SAMOTHRACE, Bryan Spinks

Samothrace (foto di Amelia Powell)

Con i Samothrace e il loro Life’s Trade (2008) è stato amore al primo ascolto, un amore messo a dura prova dalla lunga attesa di un seguito capace di alimentare nuovamente la fiamma e mantenere alta la soglia d’attenzione. Per fortuna, dopo quattro anni durante i quali si era praticamente persa ogni traccia della formazione, Reverence To Stone è arrivato per colmare il vuoto e confermare quanto di positivo già s’intuiva ai tempi del debutto. Sempre disponibile e schietto, Bryan Spinks si è prestato a farci da guida attraverso le due lunghe tracce che vanno a comporre il nuovo album.
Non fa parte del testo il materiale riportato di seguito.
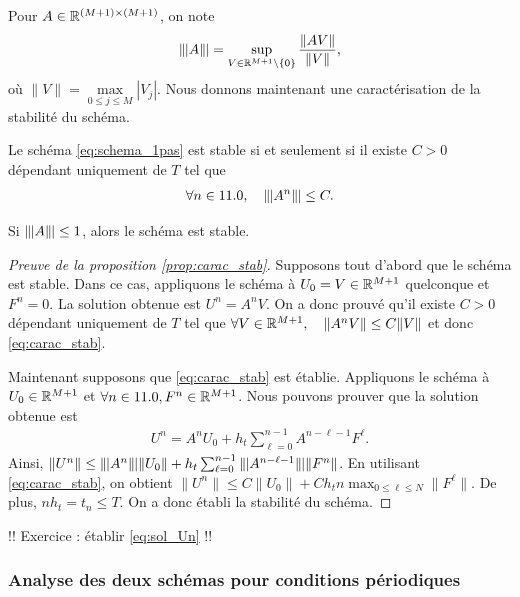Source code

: \documentclass[12pt,a4paper,twoside]{article}
\begin{document}
Pour $A \in \mathbb{R}^{(M+1)\times (M+1)}$, on note 
\[
  \|\!\;\!| A \|\!\;\!| = \sup_{V \in \mathbb{R}^{M+1} \backslash\{0\}} \dfrac{\| A V \|}{\| V \|} ,
\]
o\`u $\| V \| = \max\limits_{0\leq j \leq M} | V_j |$.
Nous donnons maintenant une caract\'erisation de la stabilit\'e du sch\'ema.
\begin{proposition}
  \label{prop:carac_stab}
  Le sch\'ema \eqref{eq:schema_1pas} est stable si et seulement si
  il existe $C>0$ d\'ependant uniquement de $T$ tel que
  \begin{align}
    \label{eq:carac_stab}
    \forall n \in 11.0 , \quad \|\!\;\!| A^n \|\!\;\!| \leq C .
  \end{align}
\end{proposition}

\begin{corrolary}
  \label{corro:stability}
  Si $\|\!\;\!| A \|\!\;\!| \leq 1$, alors le sch\'ema est stable.
\end{corrolary}

\begin{proof}[Preuve de la proposition \ref{prop:carac_stab}]
  Supposons tout d'abord que le sch\'ema est stable.
  Dans ce cas, appliquons le sch\'ema \`a $U_0 = V \in \mathbb{R}^{M+1}$
  quelconque et $F^n = 0$. 
  La solution obtenue est $U^n = A^n V$.
  On a donc prouv\'e qu'il existe $C>0$ d\'ependant uniquement
  de $T$ tel que
  $\forall V \in \mathbb{R}^{M+1} , \quad \| A^n V \| \leq C \| V \|$
  et donc \eqref{eq:carac_stab}.

  Maintenant supposons que \eqref{eq:carac_stab} est \'etablie.
  Appliquons le sch\'ema \`a $U_0 \in \mathbb{R}^{M+1}$
  et $\forall n \in 11.0 , F^n \in \mathbb{R}^{M+1}$.
  Nous pouvons prouver que la solution obtenue est
  \begin{align}
    \label{eq:sol_Un}
    U^n = A^n U_0 + h_t \sum_{\ell = 0}^{n-1} A^{n-\ell-1} F^{\ell} .
  \end{align}
  Ainsi, $\| U^n \| \leq \tn A^n \tn \| U_0 \| 
  + h_t \sum_{\ell = 0}^{n-1} \tn A^{n-\ell-1} \tn \| F^n \|$.
  En utilisant \eqref{eq:carac_stab}, on obtient
  $\| U^n \| \leq C \| U_0 \| + C h_t n \max_{0\leq \ell \leq N} \| F^{\ell} \|$.
  De plus, $n h_t = t_n \leq T$.
  On a donc \'etabli la stabilit\'e du sch\'ema.
\end{proof}


!! Exercice : \'etablir \eqref{eq:sol_Un} !!

\subsubsection{Analyse des deux sch\'emas pour conditions p\'eriodiques}
\end{document}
Credo che i Samothrace abbiano un approccio alquanto originale e aperto al doom (o come preferite chiamarlo). Potete aiutarci ad individuare le ragioni o l’ingrediente segreto che dona alla vostra musica un sapore così personale?

Bryan Spinks: Quando abbiamo iniziato e, in particolare, quando ho cominciato a scrivere il materiale che sarebbe finito su Life’s Trade, non volevamo limitarci a omaggiare o riproporre la solita vecchia formula. Volevo piuttosto scrivere il tipo di doom che mi sarebbe piaciuto ascoltare. Non solo i riff che avrei voluto suonare, ma quelli che avrei voluto poter sentire come ascoltatore. Non che non amassi più il doom metal, come avevo fatto per anni, semplicemente mi dava l’idea che fosse diventato un po’ troppo stagnante e volevo creare qualcosa di leggermente diverso. Le tue parole mi fanno davvero contento, mi piace pensare che i Samothrace abbiano un loro sound particolare, pur senza dimenticare le radici e ciò che ci ha portato fino a qui: riff solidi e pesanti.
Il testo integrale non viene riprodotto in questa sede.